De vuelta del carácter dialógico de la literatura, cabe también resaltar la necesidad de leer el pasado, la historia, como un texto, como el diálogo de las tensiones del ser trasladadas a la dimensión política o el diálogo entre la promesa y los que la reciben.

¿Qué ocurre cuando las promesas han sido sucesivamente rotas, fallidas o directamente traicionadas? Quienes sufren tal realidad se hallan no solo en estado de precariedad, las sucesivas dinámicas de promesa y traición (con la estructura transaccional del voto de por medio) introducen al colectivo en un estado de indefensión aprendida como la definió el psicólogo estadounidense Martin Seligman. La conciencia de que mis actos no producen ningún resultado, de que mis decisiones no me otorgan ningún control sobre lo que ocurre y, es más, no ayudan a salir del trauma (el estado de excepción) nos sume en la pasividad.

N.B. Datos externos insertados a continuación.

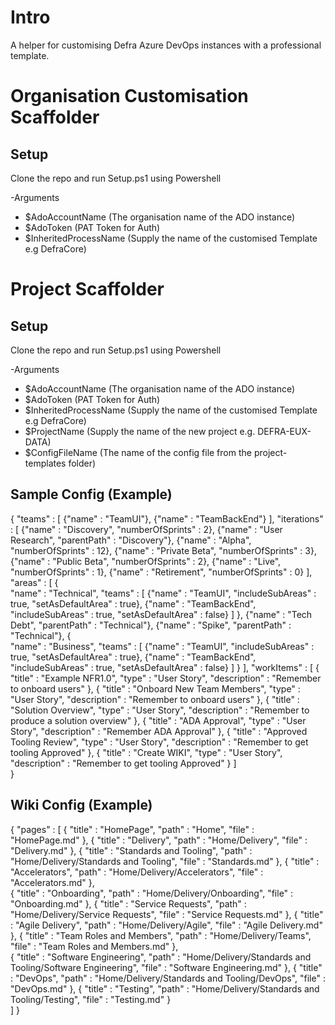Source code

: # Intro
A helper for customising Defra Azure DevOps instances with a professional template.

# Organisation Customisation Scaffolder

## Setup
Clone the repo and run Setup.ps1 using Powershell

-Arguments
- $AdoAccountName (The organisation name of the ADO instance)
- $AdoToken (PAT Token for Auth)
- $InheritedProcessName (Supply the name of the customised Template e.g DefraCore)

# Project Scaffolder

## Setup
Clone the repo and run Setup.ps1 using Powershell

-Arguments
- $AdoAccountName (The organisation name of the ADO instance)
- $AdoToken (PAT Token for Auth)
- $InheritedProcessName (Supply the name of the customised Template e.g DefraCore)
- $ProjectName (Supply the name of the new project e.g. DEFRA-EUX-DATA)
- $ConfigFileName (The name of the config file from the project-templates folder)

## Sample Config (Example)

{
    "teams" : [
        {"name" : "TeamUI"},
        {"name" : "TeamBackEnd"}
    ],
    "iterations" : [
        {"name" : "Discovery", "numberOfSprints" : 2},
        {"name" : "User Research", "parentPath" : "Discovery"},
        {"name" : "Alpha", "numberOfSprints" : 12},
        {"name" : "Private Beta", "numberOfSprints" : 3},
        {"name" : "Public Beta", "numberOfSprints" : 2},
        {"name" : "Live", "numberOfSprints" : 1},
        {"name" : "Retirement", "numberOfSprints" : 0}
    ],
    "areas" : [
        {   
            "name" : "Technical", 
            "teams" : [
                        {"name" : "TeamUI", "includeSubAreas" : true, "setAsDefaultArea" : true},
                        {"name" : "TeamBackEnd", "includeSubAreas" : true, "setAsDefaultArea" : false}
                      ]
        },
        {"name" : "Tech Debt", "parentPath" : "Technical"},
        {"name" : "Spike", "parentPath" : "Technical"},
        {   
            "name" : "Business", 
            "teams" : [
                        {"name" : "TeamUI", "includeSubAreas" : true, "setAsDefaultArea" : true},
                        {"name" : "TeamBackEnd", "includeSubAreas" : true, "setAsDefaultArea" : false}
                      ]
        }
    ],
    "workItems" : [
        { "title" : "Example NFR1.0", "type" : "User Story", "description" : "Remember to onboard users" },
        { "title" : "Onboard New Team Members", "type" : "User Story", "description" : "Remember to onboard users" },
        { "title" : "Solution Overview", "type" : "User Story", "description" : "Remember to produce a solution overview" },
        { "title" : "ADA Approval", "type" : "User Story", "description" : "Remember ADA Approval" },
        { "title" : "Approved Tooling Review", "type" : "User Story", "description" : "Remember to get tooling Approved" },
        { "title" : "Create WIKI", "type" : "User Story", "description" : "Remember to get tooling Approved" }
    ]  
}

## Wiki Config (Example)

{
    "pages" : 
    [
        {
            "title" : "HomePage",
            "path" : "Home",
            "file" : "HomePage.md"
        },
        {
            "title" : "Delivery",
            "path" : "Home/Delivery",
            "file" : "Delivery.md"
        },
        {
            "title" : "Standards and Tooling",
            "path" : "Home/Delivery/Standards and Tooling",
            "file" : "Standards.md"
        },
        {
            "title" : "Accelerators",
            "path" : "Home/Delivery/Accelerators",
            "file" : "Accelerators.md"
        },       
        {
            "title" : "Onboarding",
            "path" : "Home/Delivery/Onboarding",
            "file" : "Onboarding.md"
        },
        {
            "title" : "Service Requests",
            "path" : "Home/Delivery/Service Requests",
            "file" : "Service Requests.md"
        },
        {
            "title" : "Agile Delivery",
            "path" : "Home/Delivery/Agile",
            "file" : "Agile Delivery.md"
        },
        {
            "title" : "Team Roles and Members",
            "path" : "Home/Delivery/Teams",
            "file" : "Team Roles and Members.md"
        },        
        {
            "title" : "Software Engineering",
            "path" : "Home/Delivery/Standards and Tooling/Software Engineering",
            "file" : "Software Engineering.md"
        },
        {
            "title" : "DevOps",
            "path" : "Home/Delivery/Standards and Tooling/DevOps",
            "file" : "DevOps.md"
        },
        {
            "title" : "Testing",
            "path" : "Home/Delivery/Standards and Tooling/Testing",
            "file" : "Testing.md"
        }            
    ]
}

Parecería ser que el estado natural de la comunidad que sobrevive en las condiciones antes mencionadas es el de la melancolía, entendida esta como el olvido de la imagen de lo perdido, la huella de la pérdida del otro que no comparece ante la conciencia. El individuo contemporáneo que es presa de la indefensión aprendida cae irremediablemente en la depresión; la ausencia de control de nuestras vidas a pesar de la facilidad de satisfacción de los distintos placeres subraya la falta de un horizonte ético hacia uno mismo y hacia los demás.

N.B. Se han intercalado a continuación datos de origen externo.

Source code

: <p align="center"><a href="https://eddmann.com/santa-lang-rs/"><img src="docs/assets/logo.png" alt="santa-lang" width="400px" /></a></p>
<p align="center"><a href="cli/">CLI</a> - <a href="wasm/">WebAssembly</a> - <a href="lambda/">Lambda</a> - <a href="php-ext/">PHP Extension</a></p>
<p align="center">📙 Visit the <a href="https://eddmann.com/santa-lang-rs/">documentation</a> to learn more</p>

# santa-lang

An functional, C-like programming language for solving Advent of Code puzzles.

Si nos proponemos ir más lejos, cabe imaginar que ya ni siquiera elegimos. El marketing político se propone moldear de antemano nuestras expectativas, enseñarnos a desear, y calcula de esta manera aquello que se debe prometer para conseguir un resultado. Se trataría, entonces, de reemplazar a la promesa por algo similar al placebo, algo que deviene en cálculo o que responde a la hiperexigencia que nuestra época impone a todos del diseño de nuestro ser. La promesa también pasa a ser diseñada de acuerdo a lo que el marketing alcanza a vaticinar. No es extraño que en el mundo virtual sean los algoritmos los que leen nuestra actividad para ser capaces de predecir nuestro comportamiento.

La posibilidad de transformación, según Derrida en la entrevista arriba mencionada, sería “golpear” la realidad, el devenir de un acontecimiento que transforme las coordenadas del presente y, de acuerdo al modelo mesiánico de Benjamin, resignifique el pasado (los golpes y las promesas fallidos). La comunidad solo es viable en la medida en que se abandona a su desintegración transformadora.